Небытие Миронова как-то отзывалось тишиной в верхушках деревьев, скорбной складкой на лбу учительницы географии (они с Мироновым были похожи: глаза голубые, как глобус), тихо шуршащим телевизором – а потом и праздником, и домом. Его вчерашнее – вот только что же был жив! – присутствие пронизывало все. Это и я дома под елкой – а он танцует и поет свой «Остров невезения» (и никто еще не знает, что этот танец месяцами ставил Миронову его брат, балетмейстер Кирилл Ласкари). Это и я далеко-далеко, в какой-нибудь очередной стране, слушаю «Падает снег на пляж»: «От сердца к сердцу мост, от сердца к сердцу». «Он устал, ему невмоготу», – пишет Егорова про тот период. А он поет.
Как-то я попыталась объяснить феномен Миронова британцам, уложить в пять минут. Во-первых, там была legend has it[81]: рождение и смерть на сцене, идеально закольцованная судьба.
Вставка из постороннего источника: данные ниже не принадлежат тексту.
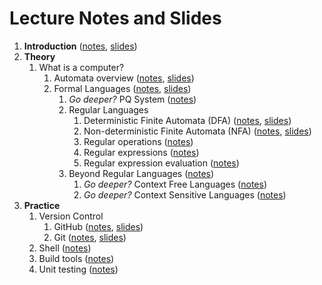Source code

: # Lecture Notes and Slides

1. **Introduction** ([notes](introduction.md), [slides](introduction-slides.pdf))
2. **Theory**
   1. What is a computer? 
      1. Automata overview ([notes](theory/automata.md), [slides](theory/automata-slides.pdf))
      2. Formal Languages ([notes](theory/formal-system.md), [slides](theory/formal-system-slides.pdf))
         1. *Go deeper?* PQ System ([notes](theory/pq-system.md))
         2. Regular Languages
            1. Deterministic Finite Automata (DFA) ([notes](theory/dfa.md), [slides](theory/dfa-slides.pdf))
            2. Non-deterministic Finite Automata (NFA) ([notes](theory/nfa.md), [slides](theory/nfa-slides.pdf))
            3. Regular operations ([notes](theory/regular-ops.md))
            4. Regular expressions ([notes](theory/re.md))
            5. Regular expression evaluation ([notes](theory/re-eval.md))
         3. Beyond Regular Languages ([notes](theory/beyond-regular.md))
            1. *Go deeper?* Context Free Languages ([notes](theory/cfl.md))
            2. *Go deeper?* Context Sensitive Languages ([notes](theory/csl.md))
3. **Practice**
   1. Version Control
      1. GitHub ([notes](practice/github.md), [slides](practice/github-slides.pdf)) 
      2. Git ([notes](practice/git.md), [slides](practice/git-slides.pdf))
   2. Shell ([notes](practice/shell.md))
   3. Build tools ([notes](practice/build.md))
   4. Unit testing ([notes](practice/test.md))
Во-вторых, трагическое несоответствие внешнего и внутреннего, маски и роли: внешний лоск и скрытая под одеждой болезнь, усталость, распад, смерть. Комическое амплуа – и трагическое мироощущение, бесконечное недовольство собой, неизбывное одиночество, ненасыщаемая жажда любви – и отвращение к липучим ее формам. В-третьих, трудолюбие: петь без музыкального слуха, танцевать так, будто ты невесомый, репетировать и оттачивать каждый слог роли, каждый полужест.
– You have a strong tendency to make lists[82], – заметил один из слушателей. – Это нехорошо.
– No, actually that guy, Mironov, is quite impressive, – заметил другой, добрый Оуэн[83].
– Я очень интересуюсь историей ГДР, – сказала ведущая курса. – Это все любопытно.
Тьфу.
Мне часто снится сон о доме. Это крошечная комната на Ленинском проспекте, где я провела первые пятнадцать лет жизни. Я так часто говорю о ней, что это стало формулой нищего детства, но все же эта скупость пространства определила меня, задала мне форму: сутулящуюся, стремящуюся занимать как можно меньше пространства, найти тихий уголок, желательно с креслом и книгой. Сюжеты снов варьируются; последние годы я просто нахожусь там одна, без мебели и ремонта – смотрю в окно, сплю, работаю.